RE: ISSUE-88 / Re: what's the language of a document ?

From: CE Whitehead <cewcathar@hotmail.com>
Date: Sat, 13 Mar 2010 16:45:55 -0500
Message-ID: <SNT142-w2073B267D1ED1133850628B3300@phx.gbl>
To: <xn--mlform-iua@xn--mlform-iua.no>, <addison@amazon.com>
CC: <www-international@w3.org>, <public-html@w3.org>, <ishida@w3.org>, <ian@hixie.ch>

Hi.  My comments primarily to Leif are below!
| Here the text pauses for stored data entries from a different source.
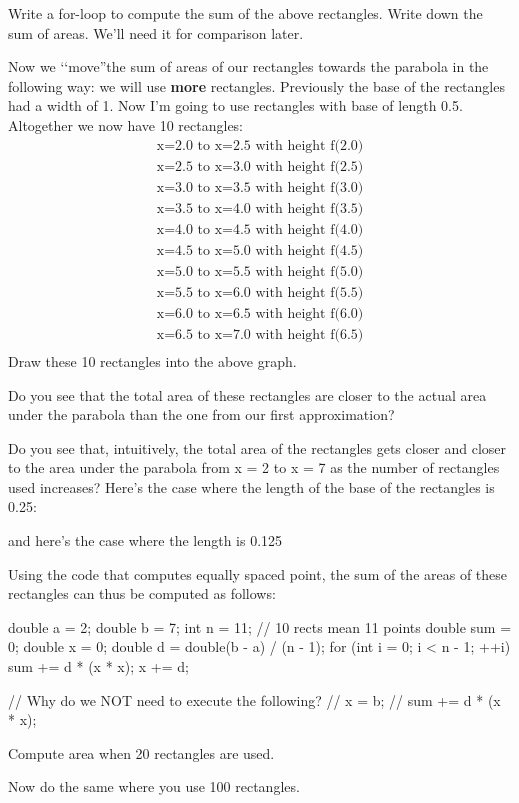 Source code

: \begin{ex}
Write a for-loop to compute the sum of the above
rectangles. Write down the sum of areas. We'll need it
for comparison later.
\end{ex}
Now we \lq\lq move''the sum of areas of our rectangles towards the parabola
in the following way: we will use \textbf{more} rectangles. Previously the
base of the rectangles had a width of 1. Now I'm going
to use rectangles with base of length 0.5. Altogether we now have 10
rectangles:
\begin{align*}
\text{x=2.0 to x=2.5 with height f(2.0)}\\
\text{x=2.5 to x=3.0 with height f(2.5)}\\
\text{x=3.0 to x=3.5 with height f(3.0)}\\
\text{x=3.5 to x=4.0 with height f(3.5)}\\
\text{x=4.0 to x=4.5 with height f(4.0)}\\
\text{x=4.5 to x=5.0 with height f(4.5)}\\
\text{x=5.0 to x=5.5 with height f(5.0)}\\
\text{x=5.5 to x=6.0 with height f(5.5)}\\
\text{x=6.0 to x=6.5 with height f(6.0)}\\
\text{x=6.5 to x=7.0 with height f(6.5)}\\
\end{align*}
Draw these 10 rectangles into the above graph.


Do you see that the total area of these rectangles are closer to the
actual area under the parabola than the one from our first
approximation?

Do you see that, intuitively, the total area of the rectangles gets
closer and closer to the area under the parabola from x = 2 to x = 7 as
the number of rectangles used increases? Here's the case
where the length of the base of the rectangles is 0.25:

and here's the case where the length is 0.125


Using the code that computes equally spaced point, the sum of the areas
of these rectangles can thus be computed as follows:
\begin{console}
double a = 2;
double b = 7;
int n = 11; // 10 rects mean 11 points
double sum = 0;
double x = 0;
double d = double(b - a) / (n - 1);
for (int i = 0; i < n - 1; ++i)
{   
    sum += d * (x * x);
    x += d;
}

// Why do we NOT need to execute the following?
// x = b;
// sum += d * (x * x);
\end{console}
\begin{ex}
Compute area when 20 rectangles are used.
\end{ex}
\begin{ex}
Now do the same where you use 100 rectangles.
\end{ex}


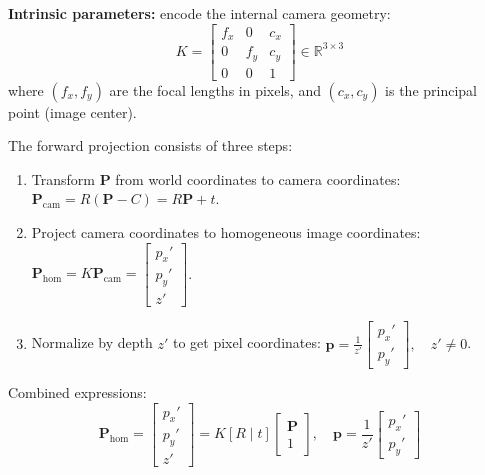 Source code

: \documentclass[12pt,a4paper]{article}
\theoremstyle{definition}
\newcommand{\R}{\mathbb{R}}
\newcommand{\vect}[1]{\bm{#1}}
\begin{document}
\noindent\textbf{Intrinsic parameters:} encode the internal camera geometry:
\vspace{-0.5em}
\begin{equation}
K = \begin{bmatrix}
f_x & 0 & c_x \\
0 & f_y & c_y \\
0 & 0 & 1
\end{bmatrix} \in \R^{3 \times 3}
\label{eq:intrinsic}
\end{equation}
where \((f_x, f_y)\) are the focal lengths in pixels, and \((c_x, c_y)\) is the principal point (image center).

The forward projection consists of three steps:
\begin{enumerate}[noitemsep, topsep=0pt, parsep=0pt, partopsep=0pt]
    \item Transform \(\vect{P}\) from world coordinates to camera coordinates: \(\vect{P}_{\text{cam}} = R (\vect{P} - C) = R \vect{P} + t\).
    \item Project camera coordinates to homogeneous image coordinates: \(\vect{P}_{\text{hom}} = K \vect{P}_{\text{cam}} = \begin{bmatrix} p_x' \\ p_y' \\ z' \end{bmatrix}\).
    \vspace{-0.5em}
    \item Normalize by depth \(z'\) to get pixel coordinates: \(\vect{p} = \frac{1}{z'} \begin{bmatrix} p_x' \\ p_y' \end{bmatrix}, \quad z' \neq 0\).
\end{enumerate}

Combined expressions:
\begin{equation}
\boxed{
\vect{P}_{\text{hom}} = \begin{bmatrix} p_x' \\ p_y' \\ z' \end{bmatrix} = K [R \mid t] \begin{bmatrix} \vect{P} \\ 1 \end{bmatrix}, \quad
\vect{p} = \frac{1}{z'} \begin{bmatrix} p_x' \\ p_y' \end{bmatrix}
}
\label{eq:forward}
\end{equation}
\end{document}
> Date: Fri, 12 Mar 2010 23:20:45 +0100
> From: xn--mlform-iua@xn--mlform-iua.no
> To: cewcathar@hotmail.com
> CC: addison@amazon.com; www-international@w3.org; public-html@w3.org; ishida@w3.org; ian@hixie.ch
> Subject: RE: ISSUE-88 / Re: what's the language of a document ?
> 
> CE Whitehead, Fri, 12 Mar 2010 15:18:01 -0500 - in reply to Addison:
> ....
> >> I think it would be appropriate to include text allowing the 
> >> user-agent to infer the value of @lang from a properly 
> >> formed <meta> tag in cases in which @lang is not present or empty. 
> >> In that case, I would expect that the first
> >> language in the <meta> tag would be assigned as an inferred value 
> [ ... ]
> >> Additional language tags can be trimmed off using a 
> >> well-placed call to strtok (for example). This is what our working 
> >> group's Change Proposal proposes.
> >
> > I thought this was Leif's proposal; perhaps I am mistaken here; but I 
> > thought Leif meant to read the first value of the http header to
> > infer the text-processing language when none was declared in
> > the xml or html element, and to otherwise consider two values o.k.
> > Thanks.
> 
> I think it was clear that I offered an alternative proposal to the one 
> from the I18N WG. ;-) And I believe that it was clear that this exact 
> point were my proposal differs from the I18N proposal ... 
> 
> Let us argue based on the algorithm in HTML4:
> 
> > 8.1.2 Inheritance of language codes
> > An element inherits language code information according to the 
> > following order of precedence (highest to lowest):
> > * The lang attribute set for the element itself.
> > * The closest parent element that has the lang attribute set (i.e., 
> > the lang attribute is inherited).
> > * The HTTP "Content-Language" header (which may be configured in a 
> > server). For example: Content-Language: en-cockney
> > * User agent default values and user preferences.
> 


ME] Default values should be last.  So this order sounds absolutely right--
except that the first value in the http header should get precedence over the second too, other things being equal.
I am not against automatic language detection either,  and that can be worked into this algorith.
So let's keep things as above but let's make sure to specify that the first value of the header gets precedence over the 2nd for
text processing.


> The second last step - the HTTP content-langauge header option - only 
> works whenever it represents just one language. And since User Agents 
> doesn't implement the last step ("User agent default values and user 
> preferences"), and since multiple language tags inside the <meta> C-L 
> means that no language can be inferred (without a change to the above 
> algorithm - such as looking for the first language tag), we have - in 
> my view - a problem to solve.


ME] When there are two languages in the http I can of course arbitrarily pick one or the other and set my html tag to that, and usually I do so; however sometimes the content is so mixed that R. I. has actually suggested in his 'best practices' for interrnationalization that -- in such cases only -- declaration of the text processing language be deferred till you get to divs or other elements with content in one or the other language.
(If no text processing language is declared the solution seems still to be to let the first value of http be the text-processing language; see above.)

 

> It is not very difficult to understand the issues that I described 
> above either. My proposal doesn't affect the format and rules for 
> <meta> C-L. It only takes its side effects into account.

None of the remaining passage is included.